As concepções históricas se alteram conforme o tempo político. O Brasil está criando as condições para ressignificação de sua identidade. Com a inflexão no processo político brasileiro, causada pela negação popular aos arranjos tradicionais de poder, o que possibilitou a eleição do presidente Lula, dar nitidez aos fatos do passado é um caminho para decifrar o futuro, na consolidação do nosso incipiente socialismo participativo. Essa sedimentação de tendências está presente em Fortaleza nos feitos aguerridos da prefeita Luizianne Lins, que também constrói uma liderança por fora dos interesses do conservadorismo.
Com esse livro Francisco Pinheiro, que além de professor de História é vice do governador Cid Gomes, colabora para a nova descrição do País, ao recriar o processo histórico cearense, cuja narrativa teve como endereço certo a imposição de uma esmagadora derrota à cultura nativa. Por ser uma obra sintonizada com as inclinações políticas do presente, a Formação Social do Ceará pode ser vista como um vasto painel que abre ao leitor espaços para a ação. A guerra de versões na História tem muitos nomes e sentidos. O que aconteceu é tão flexível quanto o que está por acontecer. O que antes era feito heróico pode ser confirmado ou visto, tempos depois, como genocídio. Memórias póstumas sempre podem trazer intensa voltagem política.
O livro de Pinheiro apóia-se na objetividade das documentações e em recursos subjetivos de angulações comparativas do contexto histórico. Evidencia dados desprezados pela historiografia subserviente e lança luzes em situações nas quais foram colocadas as sombras artificiais do discurso vencedor, construído no complexo e instigante período de 1680 a 1820, época em que a rejeição nativa às imposições coloniais foi taxada de inferioridade. A clareza sobre a intencionalidade do desgaste da imagem da gente nativa, dos negros escravos e das pessoas livres, chegadas por aqui, é fundamental para destravar a nossa dificuldade de integração.

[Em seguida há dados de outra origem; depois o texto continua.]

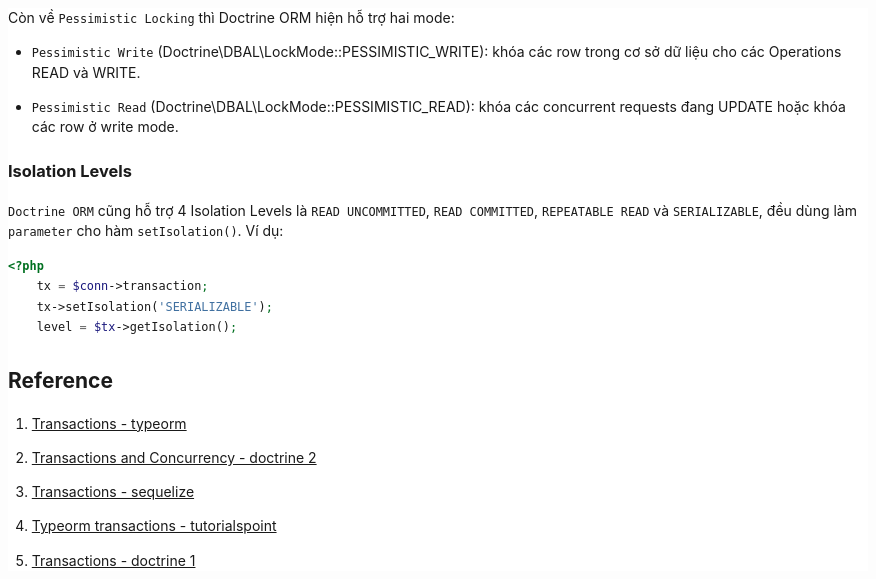 
Còn về `Pessimistic Locking` thì Doctrine ORM hiện hỗ trợ hai mode:

- `Pessimistic Write` (Doctrine\DBAL\LockMode::PESSIMISTIC_WRITE): khóa các row trong cơ sở dữ liệu cho các Operations READ và WRITE. 

- `Pessimistic Read` (Doctrine\DBAL\LockMode::PESSIMISTIC_READ): khóa các concurrent requests đang UPDATE hoặc khóa các row ở write mode.


### Isolation Levels

`Doctrine ORM` cũng hỗ trợ 4 Isolation Levels là `READ UNCOMMITTED`, `READ COMMITTED`, `REPEATABLE READ` và `SERIALIZABLE`, đều dùng làm `parameter` cho hàm `setIsolation()`. Ví dụ:

``` php
<?php
    tx = $conn->transaction;
    tx->setIsolation('SERIALIZABLE');
    level = $tx->getIsolation();
```

## Reference

1. [Transactions - typeorm](https://orkhan.gitbook.io/typeorm/docs/transactions)

2. [Transactions and Concurrency - doctrine 2](https://www.doctrine-project.org/projects/doctrine-orm/en/2.10/reference/transactions-and-concurrency.html)

3. [Transactions - sequelize](https://sequelize.org/v3/docs/transactions/)

4. [Typeorm transactions - tutorialspoint](https://www.tutorialspoint.com/typeorm/typeorm_transactions.htm)

5. [Transactions - doctrine 1](https://www.doctrine-project.org/projects/doctrine1/en/latest/manual/transactions.html)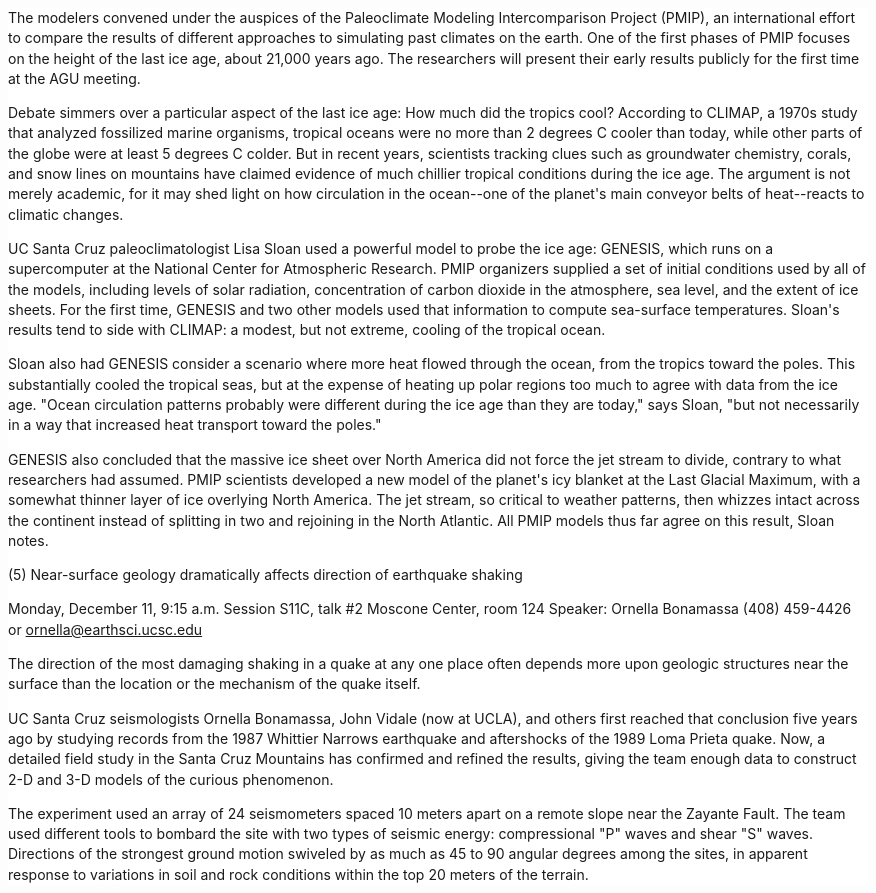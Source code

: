 The modelers convened under the auspices of the Paleoclimate  Modeling Intercomparison Project (PMIP), an international effort to  compare the results of different approaches to simulating past  climates on the earth. One of the first phases of PMIP focuses on the  height of the last ice age, about 21,000 years ago. The researchers  will present their early results publicly for the first time at the  AGU meeting.

Debate simmers over a particular aspect of the last ice age:  How much did the tropics cool? According to CLIMAP, a 1970s study  that analyzed fossilized marine organisms, tropical oceans were no  more than 2 degrees C cooler than today, while other parts of the  globe were at least 5 degrees C colder. But in recent years,  scientists tracking clues such as groundwater chemistry, corals, and  snow lines on mountains have claimed evidence of much chillier  tropical conditions during the ice age. The argument is not merely  academic, for it may shed light on how circulation in the ocean--one  of the planet's main conveyor belts of heat--reacts to climatic  changes.

UC Santa Cruz paleoclimatologist Lisa Sloan used a powerful  model to probe the ice age: GENESIS, which runs on a supercomputer  at the National Center for Atmospheric Research. PMIP organizers  supplied a set of initial conditions used by all of the models,  including levels of solar radiation, concentration of carbon dioxide  in the atmosphere, sea level, and the extent of ice sheets. For the  first time, GENESIS and two other models used that information to  compute sea-surface temperatures. Sloan's results tend to side with  CLIMAP: a modest, but not extreme, cooling of the tropical ocean.

Sloan also had GENESIS consider a scenario where more heat  flowed through the ocean, from the tropics toward the poles. This  substantially cooled the tropical seas, but at the expense of heating  up polar regions too much to agree with data from the ice age.  "Ocean circulation patterns probably were different during the ice  age than they are today," says Sloan, "but not necessarily in a way  that increased heat transport toward the poles."

GENESIS also concluded that the massive ice sheet over North  America did not force the jet stream to divide, contrary to what  researchers had assumed. PMIP scientists developed a new model of  the planet's icy blanket at the Last Glacial Maximum, with a  somewhat thinner layer of ice overlying North America. The jet  stream, so critical to weather patterns, then whizzes intact across  the continent instead of splitting in two and rejoining in the North  Atlantic. All PMIP models thus far agree on this result, Sloan notes.


(5) Near-surface geology dramatically affects direction of  earthquake shaking

Monday, December 11, 9:15 a.m. Session S11C, talk #2 Moscone Center, room 124 Speaker: Ornella Bonamassa (408) 459-4426 or ornella@earthsci.ucsc.edu

The direction of the most damaging shaking in a quake at any  one place often depends more upon geologic structures near the  surface than the location or the mechanism of the quake itself.

UC Santa Cruz seismologists Ornella Bonamassa, John Vidale  (now at UCLA), and others first reached that conclusion five years  ago by studying records from the 1987 Whittier Narrows earthquake  and aftershocks of the 1989 Loma Prieta quake. Now, a detailed field  study in the Santa Cruz Mountains has confirmed and refined the  results, giving the team enough data to construct 2-D and 3-D  models of the curious phenomenon.

The experiment used an array of 24 seismometers spaced 10  meters apart on a remote slope near the Zayante Fault. The team  used different tools to bombard the site with two types of seismic  energy: compressional "P" waves and shear "S" waves. Directions of  the strongest ground motion swiveled by as much as 45 to 90  angular degrees among the sites, in apparent response to variations  in soil and rock conditions within the top 20 meters of the terrain.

A substituição do mito do vadio pelo da brava resistência pode recompor parte dos lapsos deliberados de memória, pela força transformadora do sujeito. Nesse trabalho de reparação histórica o autor relê os fatos e a vida cotidiana do seu período de estudo, registrada em documentos que restaram da sanha destruidora da nossa memória. De petições de sesmarias a anotações em autos de queixas, o historiador vasculha o estado prosaico da prática institucionalizada de construção de vantagens, fornecendo um lastro de conteúdos atraentes para as expressões artísticas, literárias, audiovisuais e da moda, que queiram reimaginar a história.

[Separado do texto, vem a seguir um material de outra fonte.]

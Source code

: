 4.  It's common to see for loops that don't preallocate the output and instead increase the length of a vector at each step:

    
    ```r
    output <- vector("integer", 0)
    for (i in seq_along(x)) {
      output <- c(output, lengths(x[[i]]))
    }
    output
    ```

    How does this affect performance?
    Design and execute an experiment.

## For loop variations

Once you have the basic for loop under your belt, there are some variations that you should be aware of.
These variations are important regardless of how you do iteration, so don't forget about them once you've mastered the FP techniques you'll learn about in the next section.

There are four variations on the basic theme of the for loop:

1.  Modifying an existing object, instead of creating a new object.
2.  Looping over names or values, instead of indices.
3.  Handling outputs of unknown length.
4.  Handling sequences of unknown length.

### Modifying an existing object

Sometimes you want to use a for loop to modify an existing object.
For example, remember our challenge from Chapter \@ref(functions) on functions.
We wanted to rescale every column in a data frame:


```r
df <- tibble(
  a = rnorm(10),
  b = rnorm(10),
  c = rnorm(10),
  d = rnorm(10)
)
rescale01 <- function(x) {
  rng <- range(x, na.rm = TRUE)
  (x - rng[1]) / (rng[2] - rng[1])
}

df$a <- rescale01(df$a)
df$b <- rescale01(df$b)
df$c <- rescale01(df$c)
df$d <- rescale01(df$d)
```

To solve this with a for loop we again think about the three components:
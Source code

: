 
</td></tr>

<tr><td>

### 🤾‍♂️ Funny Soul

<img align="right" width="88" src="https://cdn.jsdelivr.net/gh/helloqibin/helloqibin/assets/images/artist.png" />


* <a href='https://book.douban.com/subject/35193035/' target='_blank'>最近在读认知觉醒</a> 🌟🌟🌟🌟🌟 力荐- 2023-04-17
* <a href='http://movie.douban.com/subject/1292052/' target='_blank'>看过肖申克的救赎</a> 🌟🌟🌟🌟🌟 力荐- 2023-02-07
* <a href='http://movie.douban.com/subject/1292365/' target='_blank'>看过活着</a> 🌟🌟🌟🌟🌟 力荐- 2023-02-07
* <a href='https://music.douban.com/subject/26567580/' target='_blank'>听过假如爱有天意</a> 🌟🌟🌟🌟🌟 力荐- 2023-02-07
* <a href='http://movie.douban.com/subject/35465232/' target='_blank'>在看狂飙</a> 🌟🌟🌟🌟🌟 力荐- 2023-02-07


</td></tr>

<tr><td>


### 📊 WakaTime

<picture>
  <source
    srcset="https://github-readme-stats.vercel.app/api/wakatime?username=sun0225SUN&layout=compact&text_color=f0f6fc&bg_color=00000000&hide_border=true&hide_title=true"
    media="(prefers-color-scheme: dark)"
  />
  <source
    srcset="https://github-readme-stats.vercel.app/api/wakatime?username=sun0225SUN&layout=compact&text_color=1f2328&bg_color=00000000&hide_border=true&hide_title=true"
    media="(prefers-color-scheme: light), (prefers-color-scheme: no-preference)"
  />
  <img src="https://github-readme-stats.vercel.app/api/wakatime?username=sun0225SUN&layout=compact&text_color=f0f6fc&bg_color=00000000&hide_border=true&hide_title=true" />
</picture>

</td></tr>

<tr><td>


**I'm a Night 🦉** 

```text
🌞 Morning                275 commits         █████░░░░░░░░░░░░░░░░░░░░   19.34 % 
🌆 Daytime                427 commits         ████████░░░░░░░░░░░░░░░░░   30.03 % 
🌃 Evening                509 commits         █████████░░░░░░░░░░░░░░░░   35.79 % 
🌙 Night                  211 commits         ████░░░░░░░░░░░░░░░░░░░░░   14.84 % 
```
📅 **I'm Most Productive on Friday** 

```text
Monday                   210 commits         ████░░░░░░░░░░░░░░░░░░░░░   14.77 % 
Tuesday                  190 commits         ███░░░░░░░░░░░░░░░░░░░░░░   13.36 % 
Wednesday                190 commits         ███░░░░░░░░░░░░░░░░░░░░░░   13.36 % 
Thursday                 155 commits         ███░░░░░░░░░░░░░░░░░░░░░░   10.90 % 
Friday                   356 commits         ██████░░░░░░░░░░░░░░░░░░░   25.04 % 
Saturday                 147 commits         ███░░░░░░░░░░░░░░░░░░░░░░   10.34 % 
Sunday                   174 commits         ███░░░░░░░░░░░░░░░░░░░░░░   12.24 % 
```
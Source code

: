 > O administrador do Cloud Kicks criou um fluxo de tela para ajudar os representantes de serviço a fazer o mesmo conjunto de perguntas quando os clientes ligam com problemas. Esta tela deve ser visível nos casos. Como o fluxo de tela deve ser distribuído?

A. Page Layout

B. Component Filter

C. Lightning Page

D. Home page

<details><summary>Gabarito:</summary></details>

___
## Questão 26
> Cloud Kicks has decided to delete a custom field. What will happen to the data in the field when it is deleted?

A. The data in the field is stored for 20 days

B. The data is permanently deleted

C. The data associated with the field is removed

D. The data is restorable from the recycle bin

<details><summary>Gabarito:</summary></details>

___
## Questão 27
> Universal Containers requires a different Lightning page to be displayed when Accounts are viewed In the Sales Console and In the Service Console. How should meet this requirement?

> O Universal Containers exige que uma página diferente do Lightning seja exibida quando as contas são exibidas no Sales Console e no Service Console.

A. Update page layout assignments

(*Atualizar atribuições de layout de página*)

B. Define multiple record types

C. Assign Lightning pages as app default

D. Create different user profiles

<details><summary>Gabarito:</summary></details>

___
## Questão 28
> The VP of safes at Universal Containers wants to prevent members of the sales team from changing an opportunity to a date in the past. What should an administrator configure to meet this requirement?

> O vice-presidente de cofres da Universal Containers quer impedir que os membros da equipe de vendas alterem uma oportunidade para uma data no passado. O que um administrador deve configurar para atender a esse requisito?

A “Formação Social do Ceará” é um livro que, se lido pelos cearenses, criará certamente oportunidades raras de reflexão sobre os nossos porquês. Numa sociedade ávida por respostas em um país que está mudando pela força de uma sofisticada democracia empírica, a altivez e o sonho tornam-se combustível de cidadania. Ao ler o livro do Professor Pinheiro fiquei pensando se o que nos dará resiliência para produzir uma nova utopia não será a satisfação de descendermos de uma gente que tem uma história de lutas e de resistência, que precisa ser honrada e, mais do que isso, que precisa ser transformada em vitória do bem-comum.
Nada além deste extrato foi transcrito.